Taxonomic groups showing significant (P < 0.1) population changes after 30-day administration of FPP are listed.

*P < 0.05.

Fig 3

Change in abundance of Firmicutes (A), OTU308 ( The relative abundance in each sample is plotted. Stool samples were collected before and after the administration of FPP and their bacterial compositions were analyzed by pyrotag sequencing of 16S rRNA genes. Data from the same subject are connected by a line. *P < 0.05 and **P < 0.01 (paired Student’s t-test)

Bacteria in FPPs were analyzed by high-throughput sequencing of amplified 16S rRNA gene fragments. No living bacteria (e.g., E. faecalis and A. oryzae used for fermentation) were found in the FPP incubation medium.

Discussion

The tube fed patients included in this study have chronic inflammatory diseases in addition to their primary diagnoses, as indicated by laboratory inflammatory biomarkers such as elevated CRPs (Table 3).

Many reports have demonstrated the anti-inflammatory effects of several polyphenols [16,17]. Most studies analyzing polyphenols are in vitro studies, with limited research in animals and only a few studies in humans. Therefore, many questions about the clinical effects of polyphenols remain unanswered. In fact, there is no information regarding the in situ chemical structure, effective dosage, absorption, and metabolism of most FPPs. To our knowledge, the present study is the first to evaluate the clinical effects of FPPs in tube-fed patients.

Effect of FPP on Immunity

Clinical laboratory effects of FPP administration revealed changes in PBMC cytolytic activity only, which are primarily dependent on the function of NK cell cytotoxicity (as discussed in Materials and Methods) and on the microbiota in feces. Here, we consider PBMC cytolytic activity to be representative of the effects of FPP on NK cell cytotoxicity.

Our results indicate that before FPP administration, NK cell cytotoxicity (cytolytic activity) was lower (E: T = 10:1, 2.56 ± 9.0; 20:1, 24.95 ±15.3) in elderly patients (67–97 years of age) than healthy controls aged 20–60 years (E: T = 10:1, 8.9 ~ 29.5; 20:1, 171 ~ 47.8) (Table 1). NK cell cytotoxicity increased after administration of FPP in a dose-dependent manner, although the effect was not statistically significant because of differences between strong and poor responders.

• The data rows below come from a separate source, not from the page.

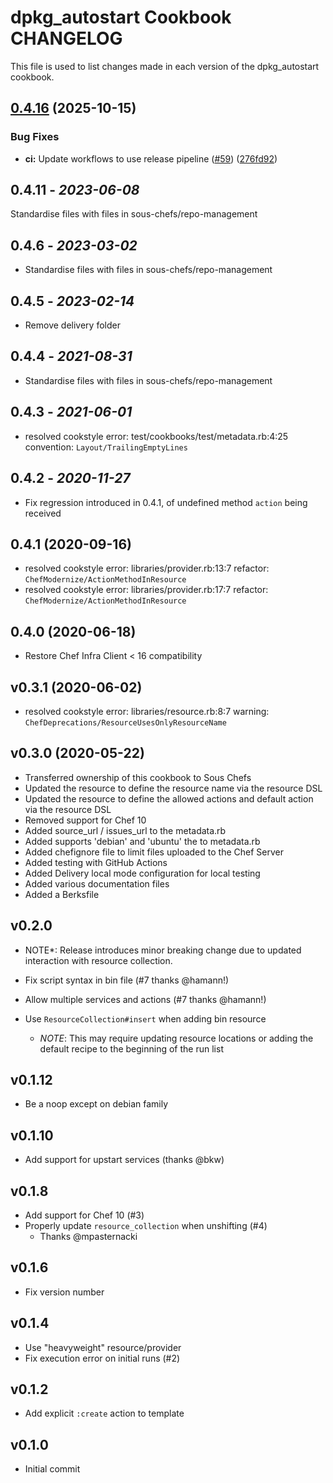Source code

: # dpkg_autostart Cookbook CHANGELOG

This file is used to list changes made in each version of the dpkg_autostart cookbook.

## [0.4.16](https://github.com/sous-chefs/dpkg_autostart/compare/0.4.15...v0.4.16) (2025-10-15)


### Bug Fixes

* **ci:** Update workflows to use release pipeline ([#59](https://github.com/sous-chefs/dpkg_autostart/issues/59)) ([276fd92](https://github.com/sous-chefs/dpkg_autostart/commit/276fd92566ef21c25919e822b14321d0813db1dc))

## 0.4.11 - *2023-06-08*

Standardise files with files in sous-chefs/repo-management

## 0.4.6 - *2023-03-02*

* Standardise files with files in sous-chefs/repo-management

## 0.4.5 - *2023-02-14*

* Remove delivery folder

## 0.4.4 - *2021-08-31*

* Standardise files with files in sous-chefs/repo-management

## 0.4.3 - *2021-06-01*

* resolved cookstyle error: test/cookbooks/test/metadata.rb:4:25 convention: `Layout/TrailingEmptyLines`

## 0.4.2 - *2020-11-27*

* Fix regression introduced in 0.4.1, of undefined method `action` being received

## 0.4.1 (2020-09-16)

* resolved cookstyle error: libraries/provider.rb:13:7 refactor: `ChefModernize/ActionMethodInResource`
* resolved cookstyle error: libraries/provider.rb:17:7 refactor: `ChefModernize/ActionMethodInResource`

## 0.4.0 (2020-06-18)

* Restore Chef Infra Client < 16 compatibility

## v0.3.1 (2020-06-02)

* resolved cookstyle error: libraries/resource.rb:8:7 warning: `ChefDeprecations/ResourceUsesOnlyResourceName`

## v0.3.0 (2020-05-22)

* Transferred ownership of this cookbook to Sous Chefs
* Updated the resource to define the resource name via the resource DSL
* Updated the resource to define the allowed actions and default action via the resource DSL
* Removed support for Chef 10
* Added source_url / issues_url to the metadata.rb
* Added supports 'debian' and 'ubuntu' the to metadata.rb
* Added chefignore file to limit files uploaded to the Chef Server
* Added testing with GitHub Actions
* Added Delivery local mode configuration for local testing
* Added various documentation files
* Added a Berksfile

## v0.2.0

* NOTE*: Release introduces minor breaking change due to updated interaction with resource collection.

* Fix script syntax in bin file (#7 thanks @hamann!)
* Allow multiple services and actions (#7 thanks @hamann!)
* Use `ResourceCollection#insert` when adding bin resource
  * *NOTE*: This may require updating resource locations or adding the default recipe to the beginning of the run list

## v0.1.12

* Be a noop except on debian family

## v0.1.10

* Add support for upstart services (thanks @bkw)

## v0.1.8

* Add support for Chef 10 (#3)
* Properly update `resource_collection` when unshifting (#4)
  * Thanks @mpasternacki

## v0.1.6

* Fix version number

## v0.1.4

* Use "heavyweight" resource/provider
* Fix execution error on initial runs (#2)

## v0.1.2

* Add explicit `:create` action to template

## v0.1.0

* Initial commit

It is reported that the number of NK cells increases and their components change (e.g., CD56 increases) in the elderly; however, NK cell cytotoxicity decreases [54-56]. Decreased NK cell cytotoxicity in the elderly is not dependent on NK cells, but rather on the host environment [57]; however, the decrease observed in this study was not restored by IL-15/IL-15R mediated by IL-2 [57,58]. These experiments suggest that the decrease in NK cell cytotoxicity may be caused by the environment surrounding the aged NK cells and/or intracellular events such as energy production and signal trafficking, rather than by the NK cells themselves. NK cells are activated in the presence of LPS released from probiotics, which is accompanied by changing cytokines and chemokines. LPS stimulates TLR-4 in colon membrane DCs and enhances the expression of interferon-γ (INF-γ) and tumor necrosis factor-α (TNF-α), which in turn stimulates NK cell surface receptors [59-61]. In our study, however, NK cell activity was enhanced by FPPs without upregulation of IL-2, IL-6, IL-10, INF-γ, or TNF-α (Tables 1–3) (Fig 1). In addition, there were no observed increases in gram-negative bacteria (Lactococcus and Bifidobacteroides), which are found in probiotics and reported to be stimulators of TLR-4, or living bacteria (E. faecalis and A. oryzae used for fermentation) in FPP, as determined by 16S rRNA analysis of the incubation media.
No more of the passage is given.